Now, as I have not reduced myself to the level of name calling, nor have I personally attacked anyone, in any sort of fashion, I am not trolling. Having a debate over the functionality or operational capability of a proposed project is also not trolling.

I have noticed the word troll being used incorrectly on this site. Please let me explain:

"a troll is someone who posts inflammatory, extraneous, or off-topic messages in an online community, such as an online discussion forum, chat room, or blog, with the primary intent of provoking other users into a desired emotional response or of otherwise disrupting normal on-topic discussion."

So, as my comments are all on topic, not inflammatory or extraneous, nor are directed to cause anyone into an emotional response. I have not, as you claim, been trolling.

yup, the dr thing is a joke among friends, your still trolling, repeating obvious info the article already mentioned...once again, one launch to refuel 12 satelites is much better than 12 launches to replace said satelites, duh...and one launch to refuel the service station satelite to refuel 12 more, ect.,ect., ect...you are on here fairly regularly with your negative comments about everything under the sun, enough already

One man's Negative, is another man's reality check. Life is about pro's and con's. I removed my rose colored glasses a long time ago.

And yes, the idea is "ok" however there are MUCH better ways of getting the same thing done with less waste.

Single Stage to Orbit reuseable craft designed with refilling / repair / orbit adjustment is a much cleaner plan all around.

you are a shining example of a know it all who knows little...you think you are the only one who thought of that?...very difficult, will be done one day, but until then ,refuel and save what we have already in orbit, much better than abandoning them, you are a waste of time

Nifty article with comments sidelined by a total troll comment. The initial comment by Codezero is an obvious one, AND one thats taken care of in the article itself.

"As this video explains, it will move to a polar orbit and a small launch vehicle will rendezvous with it, like a tanker truck filling a gas station."

That refilling vehicle would be a smaller, less complex, and therefore cheaper craft then the proposed fuel station satellite.

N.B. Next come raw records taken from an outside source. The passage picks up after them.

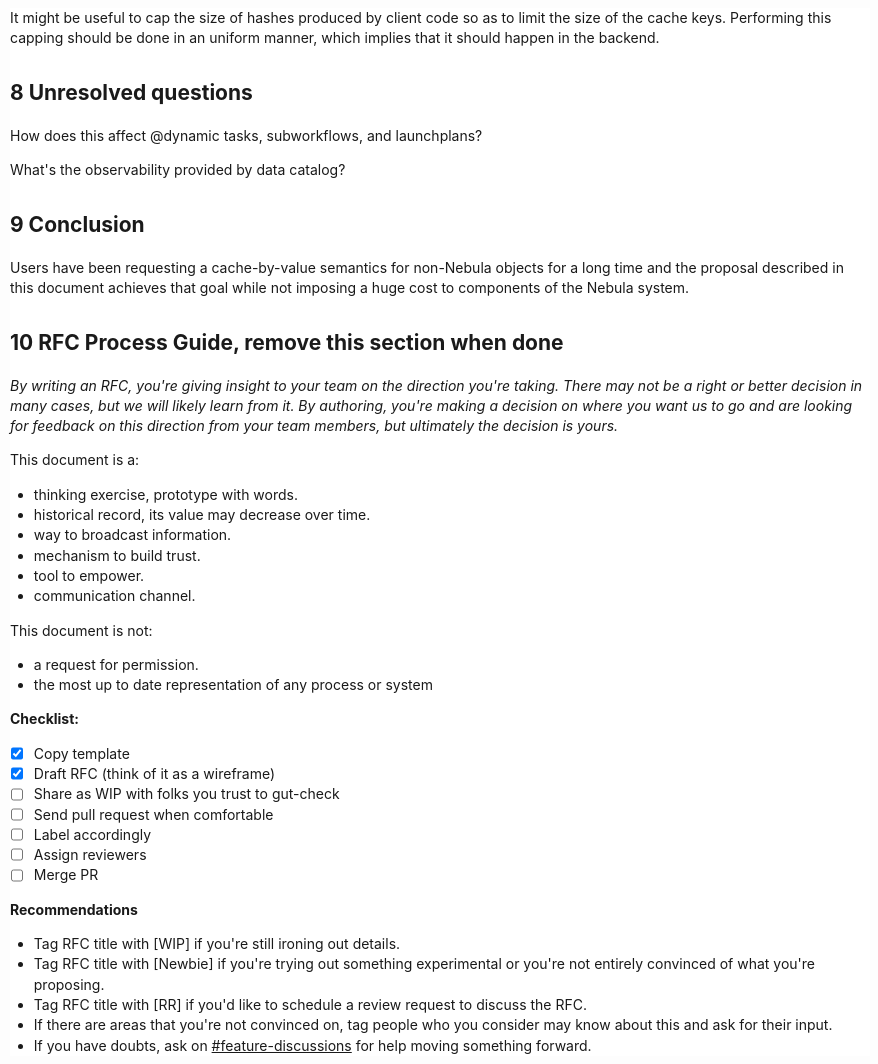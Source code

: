 It might be useful to cap the size of hashes produced by client code so as to limit the size of the cache keys. Performing this capping should be done in an uniform manner, which implies that it should happen in the backend.

## 8 Unresolved questions

How does this affect @dynamic tasks, subworkflows, and launchplans?

What's the observability provided by data catalog?

## 9 Conclusion

Users have been requesting a cache-by-value semantics for non-Nebula objects for a long time and the proposal described in this document achieves that goal while not imposing a huge cost to components of the Nebula system.

## 10 RFC Process Guide, remove this section when done

*By writing an RFC, you're giving insight to your team on the direction you're taking. There may not be a right or better decision in many cases, but we will likely learn from it. By authoring, you're making a decision on where you want us to go and are looking for feedback on this direction from your team members, but ultimately the decision is yours.*

This document is a:

- thinking exercise, prototype with words.
- historical record, its value may decrease over time.
- way to broadcast information.
- mechanism to build trust.
- tool to empower.
- communication channel.

This document is not:

- a request for permission.
- the most up to date representation of any process or system

**Checklist:**

- [x]  Copy template
- [x]  Draft RFC (think of it as a wireframe)
- [ ]  Share as WIP with folks you trust to gut-check
- [ ]  Send pull request when comfortable
- [ ]  Label accordingly
- [ ]  Assign reviewers
- [ ]  Merge PR

**Recommendations**

- Tag RFC title with [WIP] if you're still ironing out details.
- Tag RFC title with [Newbie] if you're trying out something experimental or you're not entirely convinced of what you're proposing.
- Tag RFC title with [RR] if you'd like to schedule a review request to discuss the RFC.
- If there are areas that you're not convinced on, tag people who you consider may know about this and ask for their input.
- If you have doubts, ask on [#feature-discussions](https://slack.com/app_redirect?channel=CPQ3ZFQ84&team=TN89P6GGK) for help moving something forward.


[^1]: For the purposes of this discussion, every time we mention cached tasks in this section we are assuming that we're talking about tasks where the cache bit is set to True and that at least one of the input types is hashable.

The argument over space junk is also under-informed. Yes in orbit you have to worry about small untracked high speed particles. Unfortunately those particles dont just aim for the shiny new satellites and space stations. They also happen to hit old space junk, and larger targets are more likely to be hit. Each one of those collisions produce more small, high speed, untrackable objects. So the cheapest, easiest, and currently most practical way to deal with current and future space junk is to start from the large and work your way down.